Même si ce titre est un peu abscons, il me semble retracer en substance ce qui se déroule depuis quelques semaines en Nouvelle Calédonie au sujet de la concurrence.

L’histoire commence comme ceci : il était une fois une économie qui souffrait du manque de concurrence. Deux groupes politiques déposèrent alors des propositions de textes de loi pour y remédier.

A priori, l’histoire commence assez bien : la représentation politique, ceux et celles à qui la population a remis les clés de sa confiance, propose des lois pour remédier à un problème. Cette force de proposition fait d’ailleurs l’objet d’un des seuls articles de la loi organique qu’un sans-grade moyen comme moi peut comprendre : une seule phrase, limpide, digne du code Napoléon, presque belle (1) : « L’initiative des lois du pays et des délibérations appartient concurremment au gouvernement et aux membres du congrès ».

Dans les Nouvelles du 7 mars dernier, on apprenait pourtant que l’intersyndicale avait déclaré à la sortie du congrès qu’elle ne souhaitait pas distribuer des bons points à un texte sur la concurrence plutôt qu’à un autre et qu’il appartenait au gouvernement d’en faire la synthèse.

Il s’agit donc pour le gouvernement collégial (2) d’œuvrer pour une sorte de destin commun des textes sur la concurrence – toutes proportions gardées –, destin dont ceux qui proposent qu’il soit mis au point par le gouvernement sont les mêmes que ceux qui manifestaient devant ses grilles le 27 novembre 2012. Que c’est beau ce respect pour le gouvernement à qui on pardonne tout, jusqu’à lui offrir une seconde chance ! Mais qu’il est étrange de voir coexister ce besoin de concurrence dans l’économie et ce refus de la concurrence dans la politique !

Cette absence de logique n’est probablement que superficielle, elle doit cacher quelque chose. Pourquoi pas ça : personne n’a vraiment bossé, et les gens l’ont compris.

Pour déposer un texte, le Rassemblement a repris le code de commerce métropolitain, sans doute bien fait sur le sujet mais pas forcément idéal appliqué à la situation de la Nouvelle Calédonie. Calédonie Ensemble a alors demandé à son président du congrès de serrer le frein à main pendant 3 mois, jusqu’à être capable de sortir son propre texte. Facile, quand le camp adverse a dégainé le premier mais qu’on peut tout bloquer le temps de se préparer. Et pourquoi bloquer le processus législatif, si on a déjà travaillé et qu’on a déjà un texte qu’on peut déposer immédiatement ? Pendant ces trois mois de blocage, ils ont fait la même chose : un copier-coller du code de commerce, mais en rajoutant un maximum de dispositions bien vendeuses (3) qui font du texte un « machin » bourré de complexités et de voies de garage permettant au pouvoir politique de reprendre la main quand les monopoles des petits copains sont sur la sellette.

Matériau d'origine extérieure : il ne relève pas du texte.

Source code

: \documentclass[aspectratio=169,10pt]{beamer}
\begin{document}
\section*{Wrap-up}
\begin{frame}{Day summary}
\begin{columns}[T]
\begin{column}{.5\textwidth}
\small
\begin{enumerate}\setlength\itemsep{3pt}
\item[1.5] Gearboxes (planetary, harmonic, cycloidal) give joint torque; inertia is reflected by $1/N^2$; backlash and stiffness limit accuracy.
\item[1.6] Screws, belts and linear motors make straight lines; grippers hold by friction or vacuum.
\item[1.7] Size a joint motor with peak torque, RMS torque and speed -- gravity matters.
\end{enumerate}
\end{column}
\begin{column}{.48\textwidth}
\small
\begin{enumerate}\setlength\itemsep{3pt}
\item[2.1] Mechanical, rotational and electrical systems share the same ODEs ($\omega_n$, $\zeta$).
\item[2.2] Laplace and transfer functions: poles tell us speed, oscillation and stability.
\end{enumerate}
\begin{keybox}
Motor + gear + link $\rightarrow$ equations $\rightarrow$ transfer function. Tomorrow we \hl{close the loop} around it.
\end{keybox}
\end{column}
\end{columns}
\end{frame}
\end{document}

En toute honnêteté, trois mois ce n’est pas beaucoup pour trouver un moyen de laver l’économie plus blanc que blanc sans embêter ses potes tout en ajoutant ce qu’il faut pour pouvoir dire qu’on est les meilleurs. Ça rappelle le sketch de Coluche sur la lessive qui lave tellement plus blanc que blanc qu’elle enlève les taches même quand on fait des nœuds autour : on fait les nœuds le lundi, la lessive le mardi et après on a la semaine pour défaire les nœuds, parce que les nœuds mouillés bonjour !

Si on se réfère aux déclarations des syndicats, et au positionnement du comité économique et social publié dans les Nouvelles du 8 mars dernier, personne n’a envie de défaire les nœuds. Le Rassemblement a vendu du Ariel alors qu’il y-avait du Skip dedans (4), Calédonie Ensemble a fait pareil en versant sur le tout de la lessive politique liquide (5), et le spectacle est tellement pathétique qu’on est obligés de se tourner vers le gouvernement qui, finalement et par contraste, apparaît moins nul qu’avant que les groupes politiques du congrès ne se « saisissent » du problème (6).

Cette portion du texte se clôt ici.